I finally did it in a simpler way:
#include <functional>
template <
class Result,
class T1,
class T2,
template <class ReturnType> class BinaryOp>
class Stupido
{
public:
T1 _a; T2 _b;
Stupido(T1 a, T2 b):_a(a),_b(b) {}
Result operator()() { return BinaryOp<Result>()((Result)_a,(Result)_b); }
};
And used the "plus", "minus" when instantiating Stupido.
The cast to "Result" was enough for my needs (int + double => double + double => double)
I think there's an improvement to OldCoder's solution:
#include <functional>
template <class Result,
template <class Result> class BinaryOp>
struct Stupido
{
template <typename T1, typename T2>
Result operator()(const T1& a, const T2& b) { return BinaryOp<Result>()((Result)a,(Result)b); }
};
This way the call can be made as:
Stupido<int, std::plus > stup;
int result = stup(3.0f, 2.0);
and the same function object can be used with multiple operands, so it could be passed in to a std::transform call.
I believe there must be a way to remove one Result from the template declaration, but I am unable to find it.

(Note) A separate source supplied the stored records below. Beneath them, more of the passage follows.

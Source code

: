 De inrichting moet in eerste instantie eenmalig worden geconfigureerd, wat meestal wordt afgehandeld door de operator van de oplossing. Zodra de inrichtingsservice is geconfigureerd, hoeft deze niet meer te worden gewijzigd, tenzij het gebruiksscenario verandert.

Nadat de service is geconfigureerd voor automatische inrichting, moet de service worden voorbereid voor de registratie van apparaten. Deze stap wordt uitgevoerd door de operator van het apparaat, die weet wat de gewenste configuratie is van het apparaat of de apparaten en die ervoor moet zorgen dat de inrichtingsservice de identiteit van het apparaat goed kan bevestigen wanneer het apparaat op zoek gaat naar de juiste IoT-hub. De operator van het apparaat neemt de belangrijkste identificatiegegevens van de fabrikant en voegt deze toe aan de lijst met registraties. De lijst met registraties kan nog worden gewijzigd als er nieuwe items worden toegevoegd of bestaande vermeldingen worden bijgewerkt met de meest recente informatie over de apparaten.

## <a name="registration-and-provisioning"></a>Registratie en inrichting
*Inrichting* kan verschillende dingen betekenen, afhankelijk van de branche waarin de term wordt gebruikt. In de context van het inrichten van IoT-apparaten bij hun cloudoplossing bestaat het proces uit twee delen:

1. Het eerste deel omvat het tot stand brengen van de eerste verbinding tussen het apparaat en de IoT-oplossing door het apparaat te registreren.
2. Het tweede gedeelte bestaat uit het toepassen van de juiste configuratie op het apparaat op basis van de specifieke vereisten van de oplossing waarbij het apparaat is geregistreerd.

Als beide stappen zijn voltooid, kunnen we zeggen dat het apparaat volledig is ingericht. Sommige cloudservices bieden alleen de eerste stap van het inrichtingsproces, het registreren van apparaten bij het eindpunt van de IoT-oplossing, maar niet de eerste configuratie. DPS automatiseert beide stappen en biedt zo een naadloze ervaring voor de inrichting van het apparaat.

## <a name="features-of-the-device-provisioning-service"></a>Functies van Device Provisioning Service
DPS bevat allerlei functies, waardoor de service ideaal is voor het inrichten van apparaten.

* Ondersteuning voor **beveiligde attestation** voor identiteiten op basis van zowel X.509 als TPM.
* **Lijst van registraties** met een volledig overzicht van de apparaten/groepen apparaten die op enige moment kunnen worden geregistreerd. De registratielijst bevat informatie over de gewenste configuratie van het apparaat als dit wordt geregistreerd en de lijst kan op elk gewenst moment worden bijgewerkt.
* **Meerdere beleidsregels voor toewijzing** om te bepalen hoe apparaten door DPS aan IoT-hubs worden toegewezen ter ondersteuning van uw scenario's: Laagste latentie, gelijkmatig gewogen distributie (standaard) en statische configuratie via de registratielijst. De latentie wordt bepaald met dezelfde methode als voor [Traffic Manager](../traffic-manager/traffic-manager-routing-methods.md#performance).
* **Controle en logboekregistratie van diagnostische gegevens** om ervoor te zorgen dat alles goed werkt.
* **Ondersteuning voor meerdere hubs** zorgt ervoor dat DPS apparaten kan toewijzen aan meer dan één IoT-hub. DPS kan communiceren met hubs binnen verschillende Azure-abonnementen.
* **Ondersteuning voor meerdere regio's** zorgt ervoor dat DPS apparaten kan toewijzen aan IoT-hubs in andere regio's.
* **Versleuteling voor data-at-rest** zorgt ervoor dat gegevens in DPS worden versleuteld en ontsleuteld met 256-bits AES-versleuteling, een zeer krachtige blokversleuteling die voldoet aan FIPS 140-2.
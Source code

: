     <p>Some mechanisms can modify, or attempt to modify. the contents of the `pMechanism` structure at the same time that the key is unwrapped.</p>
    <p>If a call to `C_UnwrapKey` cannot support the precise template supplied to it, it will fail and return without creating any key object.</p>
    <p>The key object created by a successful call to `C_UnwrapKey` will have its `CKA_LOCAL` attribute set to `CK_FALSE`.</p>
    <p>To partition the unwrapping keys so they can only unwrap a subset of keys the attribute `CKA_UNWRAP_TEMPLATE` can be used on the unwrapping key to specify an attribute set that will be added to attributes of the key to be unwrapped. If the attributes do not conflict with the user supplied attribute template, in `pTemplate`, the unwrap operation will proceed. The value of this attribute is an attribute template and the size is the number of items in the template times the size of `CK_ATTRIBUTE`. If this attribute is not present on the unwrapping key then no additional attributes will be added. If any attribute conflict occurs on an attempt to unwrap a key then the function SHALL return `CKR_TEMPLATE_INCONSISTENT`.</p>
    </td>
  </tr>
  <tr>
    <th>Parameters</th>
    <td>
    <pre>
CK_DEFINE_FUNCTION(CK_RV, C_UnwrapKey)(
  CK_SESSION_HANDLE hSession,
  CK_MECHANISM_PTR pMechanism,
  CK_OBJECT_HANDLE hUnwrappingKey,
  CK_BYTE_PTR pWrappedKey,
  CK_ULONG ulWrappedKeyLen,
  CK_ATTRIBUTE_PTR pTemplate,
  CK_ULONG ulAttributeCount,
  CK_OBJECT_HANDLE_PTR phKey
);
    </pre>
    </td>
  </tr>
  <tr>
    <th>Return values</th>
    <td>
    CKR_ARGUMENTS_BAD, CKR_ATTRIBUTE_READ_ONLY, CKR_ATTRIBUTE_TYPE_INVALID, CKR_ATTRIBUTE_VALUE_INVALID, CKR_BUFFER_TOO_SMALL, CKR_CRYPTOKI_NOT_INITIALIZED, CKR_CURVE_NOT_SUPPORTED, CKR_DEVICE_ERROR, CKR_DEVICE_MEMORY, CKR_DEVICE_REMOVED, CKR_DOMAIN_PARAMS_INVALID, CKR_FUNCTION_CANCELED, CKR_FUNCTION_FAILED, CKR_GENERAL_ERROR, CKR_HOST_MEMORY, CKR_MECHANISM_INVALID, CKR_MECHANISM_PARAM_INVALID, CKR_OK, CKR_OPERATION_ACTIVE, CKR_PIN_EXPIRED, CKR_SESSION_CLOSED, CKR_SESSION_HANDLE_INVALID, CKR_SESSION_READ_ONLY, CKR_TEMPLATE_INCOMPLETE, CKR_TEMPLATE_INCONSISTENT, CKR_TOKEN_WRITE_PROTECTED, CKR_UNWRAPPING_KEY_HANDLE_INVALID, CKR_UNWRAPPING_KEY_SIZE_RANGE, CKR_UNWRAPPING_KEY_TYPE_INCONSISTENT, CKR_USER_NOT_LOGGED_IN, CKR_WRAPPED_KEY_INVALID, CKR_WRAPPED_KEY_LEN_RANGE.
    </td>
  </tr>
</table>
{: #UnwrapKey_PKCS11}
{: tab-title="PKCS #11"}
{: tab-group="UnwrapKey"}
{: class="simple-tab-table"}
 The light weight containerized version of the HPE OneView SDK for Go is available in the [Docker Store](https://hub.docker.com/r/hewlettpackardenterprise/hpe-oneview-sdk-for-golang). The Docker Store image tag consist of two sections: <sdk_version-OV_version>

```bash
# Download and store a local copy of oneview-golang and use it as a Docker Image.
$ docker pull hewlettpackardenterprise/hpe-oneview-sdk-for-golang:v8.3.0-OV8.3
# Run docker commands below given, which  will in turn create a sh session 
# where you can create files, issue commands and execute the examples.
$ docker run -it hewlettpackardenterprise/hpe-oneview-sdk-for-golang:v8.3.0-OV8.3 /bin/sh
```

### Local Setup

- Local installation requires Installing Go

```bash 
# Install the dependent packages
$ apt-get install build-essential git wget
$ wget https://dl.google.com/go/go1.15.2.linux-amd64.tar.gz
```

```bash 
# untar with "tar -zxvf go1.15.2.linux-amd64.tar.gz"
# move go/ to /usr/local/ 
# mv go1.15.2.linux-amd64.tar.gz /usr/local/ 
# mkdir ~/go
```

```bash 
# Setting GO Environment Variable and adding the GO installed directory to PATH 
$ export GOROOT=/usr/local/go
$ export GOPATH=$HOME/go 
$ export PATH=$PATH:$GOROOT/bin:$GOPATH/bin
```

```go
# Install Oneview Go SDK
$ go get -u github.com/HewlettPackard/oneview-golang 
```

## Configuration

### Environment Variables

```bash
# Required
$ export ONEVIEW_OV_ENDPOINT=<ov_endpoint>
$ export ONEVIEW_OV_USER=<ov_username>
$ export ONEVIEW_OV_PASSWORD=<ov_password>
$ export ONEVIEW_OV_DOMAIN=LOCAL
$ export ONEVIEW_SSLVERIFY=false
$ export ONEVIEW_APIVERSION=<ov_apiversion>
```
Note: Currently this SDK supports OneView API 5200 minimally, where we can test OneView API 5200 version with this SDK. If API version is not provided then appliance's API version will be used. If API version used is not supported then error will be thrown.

I'd use the C++ 0x decltype and the new definition of auto. You'll still need to define the classes, but using these, you can do a nicer job of defining them. They'll still be about as much work to define, but at least using them will be considerably cleaner. In particular, you can use decltype/auto to deduce the correct return type instead of having to specify it explicitly.
These are available with a fair number of recent compilers -- Intel C++, g++, Comeau, the beta of VC++ 2010, and even the most recent iteration of Borland/Inprise/Embarcadero/this week's new name.